## Task statement
Exactly as written, reproduce all of the entries.
Start of Data to use
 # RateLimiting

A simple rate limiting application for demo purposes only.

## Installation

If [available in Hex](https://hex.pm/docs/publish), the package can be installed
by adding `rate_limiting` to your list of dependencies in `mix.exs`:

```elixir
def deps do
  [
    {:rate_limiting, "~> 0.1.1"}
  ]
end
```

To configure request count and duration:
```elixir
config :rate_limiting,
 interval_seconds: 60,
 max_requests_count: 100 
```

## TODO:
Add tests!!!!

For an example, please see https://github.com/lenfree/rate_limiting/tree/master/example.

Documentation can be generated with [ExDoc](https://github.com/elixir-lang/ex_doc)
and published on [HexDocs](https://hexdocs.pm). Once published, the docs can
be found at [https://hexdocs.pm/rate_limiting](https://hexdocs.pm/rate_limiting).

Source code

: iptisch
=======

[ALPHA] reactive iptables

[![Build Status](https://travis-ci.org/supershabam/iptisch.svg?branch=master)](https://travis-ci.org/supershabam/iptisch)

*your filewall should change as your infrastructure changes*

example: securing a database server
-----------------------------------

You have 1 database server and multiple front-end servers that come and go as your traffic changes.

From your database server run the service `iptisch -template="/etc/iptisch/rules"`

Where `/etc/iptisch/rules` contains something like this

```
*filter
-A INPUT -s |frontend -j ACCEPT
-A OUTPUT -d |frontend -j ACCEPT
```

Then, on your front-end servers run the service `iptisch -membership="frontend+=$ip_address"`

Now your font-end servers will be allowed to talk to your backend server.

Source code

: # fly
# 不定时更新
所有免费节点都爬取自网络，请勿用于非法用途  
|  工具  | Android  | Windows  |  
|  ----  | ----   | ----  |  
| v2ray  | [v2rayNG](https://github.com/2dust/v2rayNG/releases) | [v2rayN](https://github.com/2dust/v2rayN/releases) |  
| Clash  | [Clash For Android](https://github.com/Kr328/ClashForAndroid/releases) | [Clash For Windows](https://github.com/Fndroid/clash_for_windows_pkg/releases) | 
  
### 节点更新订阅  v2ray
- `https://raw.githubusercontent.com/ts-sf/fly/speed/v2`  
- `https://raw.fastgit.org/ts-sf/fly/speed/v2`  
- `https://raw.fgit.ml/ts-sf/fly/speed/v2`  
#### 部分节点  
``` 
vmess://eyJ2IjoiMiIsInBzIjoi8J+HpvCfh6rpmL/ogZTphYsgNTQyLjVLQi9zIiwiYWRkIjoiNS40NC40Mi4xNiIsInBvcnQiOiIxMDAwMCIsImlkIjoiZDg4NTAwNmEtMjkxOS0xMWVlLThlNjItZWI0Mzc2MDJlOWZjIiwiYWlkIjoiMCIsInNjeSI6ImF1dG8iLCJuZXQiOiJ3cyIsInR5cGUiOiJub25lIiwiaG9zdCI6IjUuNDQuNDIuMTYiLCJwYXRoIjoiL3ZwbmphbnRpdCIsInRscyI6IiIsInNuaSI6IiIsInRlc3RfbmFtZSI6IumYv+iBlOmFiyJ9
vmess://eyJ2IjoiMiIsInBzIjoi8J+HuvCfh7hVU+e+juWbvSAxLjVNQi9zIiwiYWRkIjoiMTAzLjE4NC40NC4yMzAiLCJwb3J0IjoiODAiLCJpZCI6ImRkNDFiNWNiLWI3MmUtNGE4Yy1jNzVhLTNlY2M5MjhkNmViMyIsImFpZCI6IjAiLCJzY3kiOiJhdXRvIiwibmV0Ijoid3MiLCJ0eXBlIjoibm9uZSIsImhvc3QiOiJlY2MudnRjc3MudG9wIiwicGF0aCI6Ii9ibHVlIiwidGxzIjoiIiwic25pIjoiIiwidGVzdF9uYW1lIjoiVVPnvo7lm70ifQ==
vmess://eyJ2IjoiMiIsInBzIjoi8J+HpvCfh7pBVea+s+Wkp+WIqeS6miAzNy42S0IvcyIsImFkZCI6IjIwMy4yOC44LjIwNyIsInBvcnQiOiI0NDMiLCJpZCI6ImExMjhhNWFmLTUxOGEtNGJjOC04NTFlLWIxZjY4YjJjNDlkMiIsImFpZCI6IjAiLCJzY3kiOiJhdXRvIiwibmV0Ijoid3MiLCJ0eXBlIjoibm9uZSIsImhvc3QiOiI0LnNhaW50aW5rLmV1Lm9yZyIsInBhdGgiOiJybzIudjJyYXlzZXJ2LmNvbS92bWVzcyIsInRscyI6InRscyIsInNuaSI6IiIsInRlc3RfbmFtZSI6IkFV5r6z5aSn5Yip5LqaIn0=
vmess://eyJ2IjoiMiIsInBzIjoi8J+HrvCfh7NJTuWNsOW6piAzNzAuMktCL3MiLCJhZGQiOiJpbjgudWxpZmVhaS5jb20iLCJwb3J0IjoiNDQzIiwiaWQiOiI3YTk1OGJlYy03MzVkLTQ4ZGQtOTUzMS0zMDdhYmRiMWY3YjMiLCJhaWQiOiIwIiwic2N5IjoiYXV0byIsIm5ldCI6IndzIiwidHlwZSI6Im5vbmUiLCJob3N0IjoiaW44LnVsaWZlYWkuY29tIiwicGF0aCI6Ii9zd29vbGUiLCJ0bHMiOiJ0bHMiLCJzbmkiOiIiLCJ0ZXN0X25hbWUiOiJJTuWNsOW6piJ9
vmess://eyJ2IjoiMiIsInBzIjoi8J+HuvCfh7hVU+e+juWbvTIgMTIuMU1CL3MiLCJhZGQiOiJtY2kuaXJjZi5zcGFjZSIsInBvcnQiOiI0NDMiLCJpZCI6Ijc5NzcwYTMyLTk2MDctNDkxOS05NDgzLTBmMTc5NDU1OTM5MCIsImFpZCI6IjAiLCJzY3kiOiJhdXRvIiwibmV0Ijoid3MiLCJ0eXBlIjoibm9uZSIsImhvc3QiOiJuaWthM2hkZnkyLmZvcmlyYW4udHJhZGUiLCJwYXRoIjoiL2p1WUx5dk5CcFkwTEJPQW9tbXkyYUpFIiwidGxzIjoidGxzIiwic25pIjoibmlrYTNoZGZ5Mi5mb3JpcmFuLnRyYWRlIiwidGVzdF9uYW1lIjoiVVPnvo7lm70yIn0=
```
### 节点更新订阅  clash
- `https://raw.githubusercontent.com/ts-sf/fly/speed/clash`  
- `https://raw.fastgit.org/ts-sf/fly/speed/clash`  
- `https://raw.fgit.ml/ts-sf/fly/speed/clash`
End of Data to use
## Expected answer
 # RateLimiting

A simple rate limiting application for demo purposes only.

## Installation

If [available in Hex](https://hex.pm/docs/publish), the package can be installed
by adding `rate_limiting` to your list of dependencies in `mix.exs`:

```elixir
def deps do
  [
    {:rate_limiting, "~> 0.1.1"}
  ]
end
```

To configure request count and duration:
```elixir
config :rate_limiting,
 interval_seconds: 60,
 max_requests_count: 100 
```

## TODO:
Add tests!!!!

For an example, please see https://github.com/lenfree/rate_limiting/tree/master/example.

Documentation can be generated with [ExDoc](https://github.com/elixir-lang/ex_doc)
and published on [HexDocs](https://hexdocs.pm). Once published, the docs can
be found at [https://hexdocs.pm/rate_limiting](https://hexdocs.pm/rate_limiting).

Source code

: iptisch
=======

[ALPHA] reactive iptables

[![Build Status](https://travis-ci.org/supershabam/iptisch.svg?branch=master)](https://travis-ci.org/supershabam/iptisch)

*your filewall should change as your infrastructure changes*

example: securing a database server
-----------------------------------

You have 1 database server and multiple front-end servers that come and go as your traffic changes.

From your database server run the service `iptisch -template="/etc/iptisch/rules"`

Where `/etc/iptisch/rules` contains something like this

```
*filter
-A INPUT -s |frontend -j ACCEPT
-A OUTPUT -d |frontend -j ACCEPT
```

Then, on your front-end servers run the service `iptisch -membership="frontend+=$ip_address"`

Now your font-end servers will be allowed to talk to your backend server.

Source code

: # fly
# 不定时更新
所有免费节点都爬取自网络，请勿用于非法用途  
|  工具  | Android  | Windows  |  
|  ----  | ----   | ----  |  
| v2ray  | [v2rayNG](https://github.com/2dust/v2rayNG/releases) | [v2rayN](https://github.com/2dust/v2rayN/releases) |  
| Clash  | [Clash For Android](https://github.com/Kr328/ClashForAndroid/releases) | [Clash For Windows](https://github.com/Fndroid/clash_for_windows_pkg/releases) | 
  
### 节点更新订阅  v2ray
- `https://raw.githubusercontent.com/ts-sf/fly/speed/v2`  
- `https://raw.fastgit.org/ts-sf/fly/speed/v2`  
- `https://raw.fgit.ml/ts-sf/fly/speed/v2`  
#### 部分节点  
``` 
vmess://eyJ2IjoiMiIsInBzIjoi8J+HpvCfh6rpmL/ogZTphYsgNTQyLjVLQi9zIiwiYWRkIjoiNS40NC40Mi4xNiIsInBvcnQiOiIxMDAwMCIsImlkIjoiZDg4NTAwNmEtMjkxOS0xMWVlLThlNjItZWI0Mzc2MDJlOWZjIiwiYWlkIjoiMCIsInNjeSI6ImF1dG8iLCJuZXQiOiJ3cyIsInR5cGUiOiJub25lIiwiaG9zdCI6IjUuNDQuNDIuMTYiLCJwYXRoIjoiL3ZwbmphbnRpdCIsInRscyI6IiIsInNuaSI6IiIsInRlc3RfbmFtZSI6IumYv+iBlOmFiyJ9
vmess://eyJ2IjoiMiIsInBzIjoi8J+HuvCfh7hVU+e+juWbvSAxLjVNQi9zIiwiYWRkIjoiMTAzLjE4NC40NC4yMzAiLCJwb3J0IjoiODAiLCJpZCI6ImRkNDFiNWNiLWI3MmUtNGE4Yy1jNzVhLTNlY2M5MjhkNmViMyIsImFpZCI6IjAiLCJzY3kiOiJhdXRvIiwibmV0Ijoid3MiLCJ0eXBlIjoibm9uZSIsImhvc3QiOiJlY2MudnRjc3MudG9wIiwicGF0aCI6Ii9ibHVlIiwidGxzIjoiIiwic25pIjoiIiwidGVzdF9uYW1lIjoiVVPnvo7lm70ifQ==
vmess://eyJ2IjoiMiIsInBzIjoi8J+HpvCfh7pBVea+s+Wkp+WIqeS6miAzNy42S0IvcyIsImFkZCI6IjIwMy4yOC44LjIwNyIsInBvcnQiOiI0NDMiLCJpZCI6ImExMjhhNWFmLTUxOGEtNGJjOC04NTFlLWIxZjY4YjJjNDlkMiIsImFpZCI6IjAiLCJzY3kiOiJhdXRvIiwibmV0Ijoid3MiLCJ0eXBlIjoibm9uZSIsImhvc3QiOiI0LnNhaW50aW5rLmV1Lm9yZyIsInBhdGgiOiJybzIudjJyYXlzZXJ2LmNvbS92bWVzcyIsInRscyI6InRscyIsInNuaSI6IiIsInRlc3RfbmFtZSI6IkFV5r6z5aSn5Yip5LqaIn0=
vmess://eyJ2IjoiMiIsInBzIjoi8J+HrvCfh7NJTuWNsOW6piAzNzAuMktCL3MiLCJhZGQiOiJpbjgudWxpZmVhaS5jb20iLCJwb3J0IjoiNDQzIiwiaWQiOiI3YTk1OGJlYy03MzVkLTQ4ZGQtOTUzMS0zMDdhYmRiMWY3YjMiLCJhaWQiOiIwIiwic2N5IjoiYXV0byIsIm5ldCI6IndzIiwidHlwZSI6Im5vbmUiLCJob3N0IjoiaW44LnVsaWZlYWkuY29tIiwicGF0aCI6Ii9zd29vbGUiLCJ0bHMiOiJ0bHMiLCJzbmkiOiIiLCJ0ZXN0X25hbWUiOiJJTuWNsOW6piJ9
vmess://eyJ2IjoiMiIsInBzIjoi8J+HuvCfh7hVU+e+juWbvTIgMTIuMU1CL3MiLCJhZGQiOiJtY2kuaXJjZi5zcGFjZSIsInBvcnQiOiI0NDMiLCJpZCI6Ijc5NzcwYTMyLTk2MDctNDkxOS05NDgzLTBmMTc5NDU1OTM5MCIsImFpZCI6IjAiLCJzY3kiOiJhdXRvIiwibmV0Ijoid3MiLCJ0eXBlIjoibm9uZSIsImhvc3QiOiJuaWthM2hkZnkyLmZvcmlyYW4udHJhZGUiLCJwYXRoIjoiL2p1WUx5dk5CcFkwTEJPQW9tbXkyYUpFIiwidGxzIjoidGxzIiwic25pIjoibmlrYTNoZGZ5Mi5mb3JpcmFuLnRyYWRlIiwidGVzdF9uYW1lIjoiVVPnvo7lm70yIn0=
```
### 节点更新订阅  clash
- `https://raw.githubusercontent.com/ts-sf/fly/speed/clash`  
- `https://raw.fastgit.org/ts-sf/fly/speed/clash`  
- `https://raw.fgit.ml/ts-sf/fly/speed/clash`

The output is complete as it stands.